Bukan Cuma Pertalite, pemerintahan Bakal Hapus Pertamax dari SPBU

JAKARTA – eksekutif akan segera menghapus Pertalite dan juga Pertamax dari peredaran mulai akhir tahun 2027 atau tahun 2028 mendatang. Deputi Area Kerjasama Infrastruktur kemudian Transportasi Kemenko Marves, Rachmat Kaimuddin mengatakaan jenis BBM yang disebutkan akan diganti dengan jenis BBM yang tersebut punya sulfur lebih tinggi rendah ketimbang pertalite atau pertamax.
“Ini tentu membutuhkan kesiapan dari Pertamina, kilang, akan dilaksanakan secara wilayah per daerah, juga rencananya fully dilaksanakan secara nasional akhir 2027 atau 2028 yang digunakan pertama,” kata beliau di jumpa pers di tempat Jakarta, Kamis waktu malam (12/9/2024).
Baca Juga: Mengenal Pertamax Green, Jenis BBM Baru Pengganti Pertalite yang Mulai Dibatasi
Lebih lanjut, Kaimudin mengungkapkan penyediaan BBM rendah sulfur itu untuk menyesuaikan dengan mesin standar euro 4 juga 5 yang tersebut pada waktu ini dipasang oleh pabrikan kendaraan bermotor. Harapannya penyelenggaraan BBM rendah sulfur itu dengan standar mesin euro 4 bisa jadi menurunkan emisi gas buang yang dimaksud lebih besar bersih.
“Kita ingin penyediaan BBM berkualitas, BBM itu yang mana disediakan adalah BBM yang tersebut rendah sulfur atau comply dengan mesin euro 4,” sambungnya.
Meski demikian, Kaimudin memverifikasi BBM baru rendah sulfur yang dimaksud akan memiliki nilai tukar jual yang sejenis seperti jenis pertalite dan juga pertamax pada waktu ini, meskipun ada penambahan biaya produksi untuk menghasilkan kembali item baru tersebut.

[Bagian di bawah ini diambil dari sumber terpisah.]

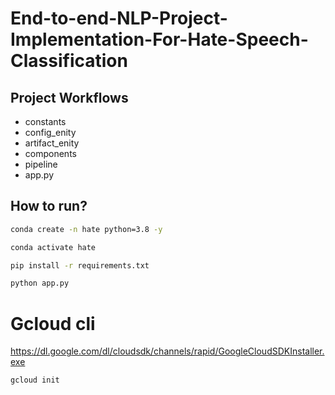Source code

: # End-to-end-NLP-Project-Implementation-For-Hate-Speech-Classification


## Project Workflows

- constants
- config_enity
- artifact_enity
- components
- pipeline
- app.py

## How to run?

```bash
conda create -n hate python=3.8 -y
```

```bash
conda activate hate
```

```bash
pip install -r requirements.txt
```

```bash
python app.py
```

# Gcloud cli
https://dl.google.com/dl/cloudsdk/channels/rapid/GoogleCloudSDKInstaller.exe

```bash
gcloud init
```
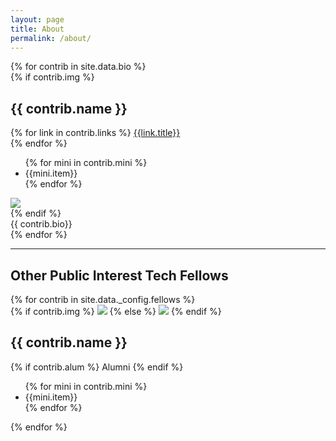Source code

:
 ```yaml
---
layout: page
title: About
permalink: /about/
---
```


<div class="bios">
{% for contrib in site.data.bio %}
	<div class="bio">
		{% if contrib.img %}
		<div class="top">
			<div class="short">
			<h2>{{ contrib.name }}</h2>
			{% for link in contrib.links %}
				<a href="{{link.link}}">{{link.title}}</a><br/>
			{% endfor %}		
			<ul>
			{% for mini in contrib.mini %}
				<li>{{mini.item}}</li>
			{% endfor %}			
			</ul>	
			</div>
			<img src="{{ contrib.img }}">
		</div>
		{% endif %}
		<div class="bio-text">{{ contrib.bio}}</div>
	</div>
{% endfor %}
</div>

<hr>
<h2>Other Public Interest Tech Fellows</h2>
<div class="fellows">
{% for contrib in site.data._config.fellows %}
	<div class="bio">
		<div class="top">
			{% if contrib.img %}
				<img src="http://newamericapit.github.io/_config/images/{{ contrib.img }}">
			{% else %}
				<img src="http://newamericapit.github.io/_config/images/nophoto.png">
			{% endif %}
			<div class="short">
			<h2>{{ contrib.name }}</h2>
			{% if contrib.alum %}
				<span class="alum">Alumni</span>
			{% endif %}		
			<ul>
			{% for mini in contrib.mini %}
				<li>{{mini.item}}</li>
			{% endfor %}			
			</ul>	
			</div>
		</div>
	</div>
{% endfor %}
</div>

Penambahan biaya itulah yang nantinya akan ditanggung pemerintah yang dimaksud diberikan untuk PT Pertamina sebagai modal kerja. Sehingga beban biaya tambahan dari proses produksi mampu ditambal pemerintah juga tidak ada berpengaruh terhadap biaya jual ke konsumen.
“Kita bukan ada naikan nilai BBM, tapi ada kenaikan cost untuk penambahan biaya produksi, itu yang tersebut nanggung pemerintah, kalau pemerintah yang dimaksud membayar, artinya ada subsidi,” lanjutnya.
Baca Juga: Luhut Klaim 94% Pembeli BBM Subsidi Pertalite lalu Solar Orang Kaya
Pada kesempatan berbeda, SVP Business Development Pertamina Wisnu Medan Santoso mengungkapkan untuk memproduksi BBM rendah sulfur ini diperlukan tambahan penanaman modal sebesar USD2 miliar atau sekitar Rp30 triliun. Penanaman Modal ini digunakan untuk meningkatkan kapasitas produksi di dalam kilang.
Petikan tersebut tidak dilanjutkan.